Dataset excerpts
◆ ◆ ◆ ◆

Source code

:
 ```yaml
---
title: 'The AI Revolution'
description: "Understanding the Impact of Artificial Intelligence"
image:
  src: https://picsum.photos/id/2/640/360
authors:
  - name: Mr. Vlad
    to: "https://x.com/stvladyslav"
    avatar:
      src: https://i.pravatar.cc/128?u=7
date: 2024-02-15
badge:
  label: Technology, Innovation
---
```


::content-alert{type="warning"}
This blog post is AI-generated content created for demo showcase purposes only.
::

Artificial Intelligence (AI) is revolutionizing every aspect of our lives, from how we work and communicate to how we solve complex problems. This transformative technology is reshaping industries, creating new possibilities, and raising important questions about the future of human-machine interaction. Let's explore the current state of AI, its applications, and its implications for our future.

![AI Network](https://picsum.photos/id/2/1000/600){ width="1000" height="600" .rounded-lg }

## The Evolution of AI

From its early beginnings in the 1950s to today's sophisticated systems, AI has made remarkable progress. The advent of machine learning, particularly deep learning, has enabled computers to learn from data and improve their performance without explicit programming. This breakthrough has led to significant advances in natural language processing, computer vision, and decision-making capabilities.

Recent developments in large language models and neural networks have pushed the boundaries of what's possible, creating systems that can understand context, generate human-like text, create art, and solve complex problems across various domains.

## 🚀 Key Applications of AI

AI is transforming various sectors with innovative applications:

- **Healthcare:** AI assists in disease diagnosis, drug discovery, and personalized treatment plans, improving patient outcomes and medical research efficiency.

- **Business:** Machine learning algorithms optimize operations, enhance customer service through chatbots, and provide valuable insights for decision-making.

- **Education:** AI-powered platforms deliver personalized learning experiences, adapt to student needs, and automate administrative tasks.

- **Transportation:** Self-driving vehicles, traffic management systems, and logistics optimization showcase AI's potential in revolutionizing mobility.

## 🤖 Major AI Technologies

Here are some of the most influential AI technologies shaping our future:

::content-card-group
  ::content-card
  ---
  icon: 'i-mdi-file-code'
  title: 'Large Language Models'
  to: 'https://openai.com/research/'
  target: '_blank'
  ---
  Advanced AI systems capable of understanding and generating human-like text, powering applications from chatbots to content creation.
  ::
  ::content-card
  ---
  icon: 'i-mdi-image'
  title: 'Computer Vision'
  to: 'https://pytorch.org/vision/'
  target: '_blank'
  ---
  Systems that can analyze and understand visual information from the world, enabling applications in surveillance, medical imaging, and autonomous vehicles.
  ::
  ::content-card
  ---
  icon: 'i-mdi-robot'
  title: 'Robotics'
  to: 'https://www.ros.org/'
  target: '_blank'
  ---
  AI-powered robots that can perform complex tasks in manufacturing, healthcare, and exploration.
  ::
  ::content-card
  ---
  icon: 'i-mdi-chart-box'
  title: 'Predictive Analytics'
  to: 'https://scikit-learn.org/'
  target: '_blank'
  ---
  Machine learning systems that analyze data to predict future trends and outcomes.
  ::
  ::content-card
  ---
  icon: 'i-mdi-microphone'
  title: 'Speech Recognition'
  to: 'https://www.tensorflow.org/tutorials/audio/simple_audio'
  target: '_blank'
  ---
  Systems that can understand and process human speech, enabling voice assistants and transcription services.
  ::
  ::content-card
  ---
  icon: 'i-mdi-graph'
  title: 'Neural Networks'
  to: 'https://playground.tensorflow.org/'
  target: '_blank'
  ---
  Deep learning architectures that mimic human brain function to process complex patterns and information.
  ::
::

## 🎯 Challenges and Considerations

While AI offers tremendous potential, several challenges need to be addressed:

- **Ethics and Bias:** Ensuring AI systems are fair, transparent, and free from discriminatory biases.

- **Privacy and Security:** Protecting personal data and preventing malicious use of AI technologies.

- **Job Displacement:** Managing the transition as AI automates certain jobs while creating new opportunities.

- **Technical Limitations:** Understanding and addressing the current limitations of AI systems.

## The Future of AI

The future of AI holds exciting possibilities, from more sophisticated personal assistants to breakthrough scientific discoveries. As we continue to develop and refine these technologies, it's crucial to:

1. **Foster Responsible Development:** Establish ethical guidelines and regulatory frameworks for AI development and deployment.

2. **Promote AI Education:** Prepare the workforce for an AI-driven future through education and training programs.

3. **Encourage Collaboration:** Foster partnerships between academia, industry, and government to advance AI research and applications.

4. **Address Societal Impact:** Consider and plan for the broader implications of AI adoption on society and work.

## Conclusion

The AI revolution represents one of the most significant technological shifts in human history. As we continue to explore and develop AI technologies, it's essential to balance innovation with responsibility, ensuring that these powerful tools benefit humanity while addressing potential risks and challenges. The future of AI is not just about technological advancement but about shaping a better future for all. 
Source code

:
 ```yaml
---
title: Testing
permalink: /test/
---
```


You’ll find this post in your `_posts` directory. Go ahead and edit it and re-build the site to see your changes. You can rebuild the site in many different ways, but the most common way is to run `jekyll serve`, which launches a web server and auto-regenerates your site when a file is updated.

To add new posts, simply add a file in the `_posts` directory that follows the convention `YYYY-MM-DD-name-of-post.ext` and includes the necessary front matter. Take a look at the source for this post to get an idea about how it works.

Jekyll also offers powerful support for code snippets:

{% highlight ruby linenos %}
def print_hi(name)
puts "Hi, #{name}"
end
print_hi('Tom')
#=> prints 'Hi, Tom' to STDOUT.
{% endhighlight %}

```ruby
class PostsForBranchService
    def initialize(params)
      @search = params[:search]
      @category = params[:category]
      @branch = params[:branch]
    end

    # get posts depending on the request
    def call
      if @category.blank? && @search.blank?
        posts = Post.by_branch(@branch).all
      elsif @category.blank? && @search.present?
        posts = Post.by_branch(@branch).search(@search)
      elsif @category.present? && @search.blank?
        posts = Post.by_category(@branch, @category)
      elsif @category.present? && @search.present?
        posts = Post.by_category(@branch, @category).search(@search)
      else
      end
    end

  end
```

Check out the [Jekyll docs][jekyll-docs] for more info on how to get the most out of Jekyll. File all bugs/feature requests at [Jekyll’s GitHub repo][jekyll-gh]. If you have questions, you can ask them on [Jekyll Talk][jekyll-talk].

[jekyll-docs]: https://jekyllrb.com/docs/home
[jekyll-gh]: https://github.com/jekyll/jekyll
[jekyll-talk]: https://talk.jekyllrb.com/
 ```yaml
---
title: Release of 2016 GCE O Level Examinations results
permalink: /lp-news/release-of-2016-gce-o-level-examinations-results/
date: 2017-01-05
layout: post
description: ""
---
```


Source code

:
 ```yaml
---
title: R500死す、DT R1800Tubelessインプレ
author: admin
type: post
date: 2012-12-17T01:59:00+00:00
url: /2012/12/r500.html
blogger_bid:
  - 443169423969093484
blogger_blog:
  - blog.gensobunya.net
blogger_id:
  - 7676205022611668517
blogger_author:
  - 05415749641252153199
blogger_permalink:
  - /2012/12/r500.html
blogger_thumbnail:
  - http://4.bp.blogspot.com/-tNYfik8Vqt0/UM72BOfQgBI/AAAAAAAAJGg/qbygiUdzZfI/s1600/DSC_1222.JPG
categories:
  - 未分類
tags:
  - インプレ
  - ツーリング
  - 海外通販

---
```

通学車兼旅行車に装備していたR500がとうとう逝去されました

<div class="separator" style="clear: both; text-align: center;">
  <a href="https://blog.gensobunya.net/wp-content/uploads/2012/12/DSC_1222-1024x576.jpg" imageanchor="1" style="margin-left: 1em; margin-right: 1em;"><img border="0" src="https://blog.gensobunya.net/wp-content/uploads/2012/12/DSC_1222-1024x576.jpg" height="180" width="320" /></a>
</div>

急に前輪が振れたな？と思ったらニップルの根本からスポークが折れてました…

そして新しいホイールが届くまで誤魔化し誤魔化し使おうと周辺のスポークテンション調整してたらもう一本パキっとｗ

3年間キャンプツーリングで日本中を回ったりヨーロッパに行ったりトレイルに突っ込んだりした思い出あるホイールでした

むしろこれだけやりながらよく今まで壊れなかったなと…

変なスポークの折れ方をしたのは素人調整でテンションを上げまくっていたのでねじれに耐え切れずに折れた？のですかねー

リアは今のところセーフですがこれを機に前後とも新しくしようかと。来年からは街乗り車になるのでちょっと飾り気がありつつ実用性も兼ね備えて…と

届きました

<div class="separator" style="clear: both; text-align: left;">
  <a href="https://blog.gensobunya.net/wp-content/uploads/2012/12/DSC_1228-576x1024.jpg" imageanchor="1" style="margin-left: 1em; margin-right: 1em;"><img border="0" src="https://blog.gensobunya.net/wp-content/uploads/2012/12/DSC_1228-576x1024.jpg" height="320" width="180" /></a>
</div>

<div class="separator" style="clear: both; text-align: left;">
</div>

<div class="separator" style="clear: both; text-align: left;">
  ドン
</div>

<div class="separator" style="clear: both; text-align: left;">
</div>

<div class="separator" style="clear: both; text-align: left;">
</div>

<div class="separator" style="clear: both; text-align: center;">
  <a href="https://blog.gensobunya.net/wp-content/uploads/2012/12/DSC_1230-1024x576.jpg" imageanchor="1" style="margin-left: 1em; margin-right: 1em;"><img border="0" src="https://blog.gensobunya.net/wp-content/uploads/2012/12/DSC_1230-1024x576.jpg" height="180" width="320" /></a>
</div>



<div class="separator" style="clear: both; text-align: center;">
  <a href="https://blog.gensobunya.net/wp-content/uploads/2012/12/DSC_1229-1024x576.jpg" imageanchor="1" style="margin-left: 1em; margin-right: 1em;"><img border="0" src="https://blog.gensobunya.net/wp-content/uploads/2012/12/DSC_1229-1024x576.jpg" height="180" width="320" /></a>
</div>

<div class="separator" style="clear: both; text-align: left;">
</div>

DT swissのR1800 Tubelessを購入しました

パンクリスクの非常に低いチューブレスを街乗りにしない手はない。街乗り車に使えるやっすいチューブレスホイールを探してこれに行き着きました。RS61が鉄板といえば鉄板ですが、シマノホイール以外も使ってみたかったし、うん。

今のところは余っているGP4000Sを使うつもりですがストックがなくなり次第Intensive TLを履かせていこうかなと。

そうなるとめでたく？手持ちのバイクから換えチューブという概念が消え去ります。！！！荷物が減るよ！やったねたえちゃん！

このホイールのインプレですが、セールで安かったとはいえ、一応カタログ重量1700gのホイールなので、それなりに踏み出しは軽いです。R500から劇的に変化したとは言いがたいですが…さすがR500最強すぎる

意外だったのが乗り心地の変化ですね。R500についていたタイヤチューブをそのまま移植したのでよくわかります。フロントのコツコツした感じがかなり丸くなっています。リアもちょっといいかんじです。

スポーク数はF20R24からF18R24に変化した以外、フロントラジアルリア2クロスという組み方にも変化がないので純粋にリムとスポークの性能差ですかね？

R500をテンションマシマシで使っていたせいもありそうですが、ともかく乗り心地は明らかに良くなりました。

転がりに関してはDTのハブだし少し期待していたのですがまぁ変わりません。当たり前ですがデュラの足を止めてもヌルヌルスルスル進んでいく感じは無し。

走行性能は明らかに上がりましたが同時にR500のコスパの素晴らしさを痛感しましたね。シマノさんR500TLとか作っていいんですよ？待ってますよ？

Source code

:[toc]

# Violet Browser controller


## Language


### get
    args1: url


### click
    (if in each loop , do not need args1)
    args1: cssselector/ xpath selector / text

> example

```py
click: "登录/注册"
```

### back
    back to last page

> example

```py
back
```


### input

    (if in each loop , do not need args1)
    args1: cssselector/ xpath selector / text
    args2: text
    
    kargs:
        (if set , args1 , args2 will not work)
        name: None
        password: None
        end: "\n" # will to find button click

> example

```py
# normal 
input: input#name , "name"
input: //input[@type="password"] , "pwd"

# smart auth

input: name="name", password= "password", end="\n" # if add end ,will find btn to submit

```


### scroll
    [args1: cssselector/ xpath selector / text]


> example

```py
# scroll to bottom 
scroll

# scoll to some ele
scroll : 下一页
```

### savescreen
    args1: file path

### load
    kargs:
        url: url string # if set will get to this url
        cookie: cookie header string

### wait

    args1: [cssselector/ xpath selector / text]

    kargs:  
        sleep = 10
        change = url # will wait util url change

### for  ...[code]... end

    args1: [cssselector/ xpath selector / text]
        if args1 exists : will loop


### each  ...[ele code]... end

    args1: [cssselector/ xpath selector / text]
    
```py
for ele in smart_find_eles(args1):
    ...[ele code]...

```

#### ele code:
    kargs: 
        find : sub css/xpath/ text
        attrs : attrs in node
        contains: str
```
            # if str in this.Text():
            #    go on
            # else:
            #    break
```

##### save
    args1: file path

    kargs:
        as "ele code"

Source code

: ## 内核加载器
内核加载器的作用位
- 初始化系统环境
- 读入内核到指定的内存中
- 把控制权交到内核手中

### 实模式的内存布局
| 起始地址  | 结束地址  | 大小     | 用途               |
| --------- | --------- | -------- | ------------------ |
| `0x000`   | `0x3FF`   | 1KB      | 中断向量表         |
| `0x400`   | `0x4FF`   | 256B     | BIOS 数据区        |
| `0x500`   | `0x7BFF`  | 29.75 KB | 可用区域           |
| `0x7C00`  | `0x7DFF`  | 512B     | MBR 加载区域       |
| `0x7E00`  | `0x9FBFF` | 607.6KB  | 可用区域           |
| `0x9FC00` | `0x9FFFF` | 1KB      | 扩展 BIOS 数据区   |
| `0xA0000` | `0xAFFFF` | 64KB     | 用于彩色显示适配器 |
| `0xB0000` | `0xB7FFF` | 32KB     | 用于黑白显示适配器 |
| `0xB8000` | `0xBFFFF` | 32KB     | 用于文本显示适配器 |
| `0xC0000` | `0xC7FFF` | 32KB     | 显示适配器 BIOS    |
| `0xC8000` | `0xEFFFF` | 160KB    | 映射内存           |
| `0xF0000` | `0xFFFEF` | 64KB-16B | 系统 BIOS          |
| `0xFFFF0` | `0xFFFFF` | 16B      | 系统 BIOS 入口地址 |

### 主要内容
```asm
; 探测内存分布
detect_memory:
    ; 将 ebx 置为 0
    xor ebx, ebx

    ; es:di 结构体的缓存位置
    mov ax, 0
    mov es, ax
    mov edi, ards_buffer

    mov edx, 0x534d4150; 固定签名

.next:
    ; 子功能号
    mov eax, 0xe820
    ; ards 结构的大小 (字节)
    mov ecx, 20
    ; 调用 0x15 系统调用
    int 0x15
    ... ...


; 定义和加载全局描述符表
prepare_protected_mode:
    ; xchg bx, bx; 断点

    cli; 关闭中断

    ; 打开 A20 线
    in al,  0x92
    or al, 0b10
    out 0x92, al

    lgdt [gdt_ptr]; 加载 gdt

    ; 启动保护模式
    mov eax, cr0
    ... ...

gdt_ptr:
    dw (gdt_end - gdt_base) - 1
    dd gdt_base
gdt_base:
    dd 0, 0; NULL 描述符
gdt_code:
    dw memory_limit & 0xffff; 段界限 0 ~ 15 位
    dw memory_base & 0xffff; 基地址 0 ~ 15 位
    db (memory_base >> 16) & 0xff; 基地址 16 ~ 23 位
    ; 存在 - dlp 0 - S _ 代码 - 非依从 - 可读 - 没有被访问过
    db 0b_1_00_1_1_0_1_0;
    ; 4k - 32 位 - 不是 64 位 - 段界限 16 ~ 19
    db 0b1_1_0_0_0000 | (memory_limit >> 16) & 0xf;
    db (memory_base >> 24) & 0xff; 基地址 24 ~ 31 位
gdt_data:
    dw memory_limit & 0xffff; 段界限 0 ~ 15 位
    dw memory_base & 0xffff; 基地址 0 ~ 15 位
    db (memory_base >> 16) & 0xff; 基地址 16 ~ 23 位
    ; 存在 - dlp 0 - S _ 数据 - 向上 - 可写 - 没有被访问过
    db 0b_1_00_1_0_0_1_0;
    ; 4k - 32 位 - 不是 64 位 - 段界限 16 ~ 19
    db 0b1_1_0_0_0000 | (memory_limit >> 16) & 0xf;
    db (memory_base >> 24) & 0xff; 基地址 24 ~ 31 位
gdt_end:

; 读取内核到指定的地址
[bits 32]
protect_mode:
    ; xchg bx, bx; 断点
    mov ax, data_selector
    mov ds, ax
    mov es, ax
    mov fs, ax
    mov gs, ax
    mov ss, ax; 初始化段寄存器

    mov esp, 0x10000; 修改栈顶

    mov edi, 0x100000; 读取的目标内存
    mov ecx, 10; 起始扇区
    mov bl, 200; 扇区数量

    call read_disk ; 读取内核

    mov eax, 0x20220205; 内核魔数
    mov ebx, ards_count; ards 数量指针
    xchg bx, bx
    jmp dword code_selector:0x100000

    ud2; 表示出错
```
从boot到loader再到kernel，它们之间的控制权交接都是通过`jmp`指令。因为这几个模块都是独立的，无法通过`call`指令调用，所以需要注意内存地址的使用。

◆ ◆ ◆ ◆

> DIRECTIONS: For every line in the records above that holds "potential", add one, and report the sum alone.

> RESPONSE TO THE TASK: 3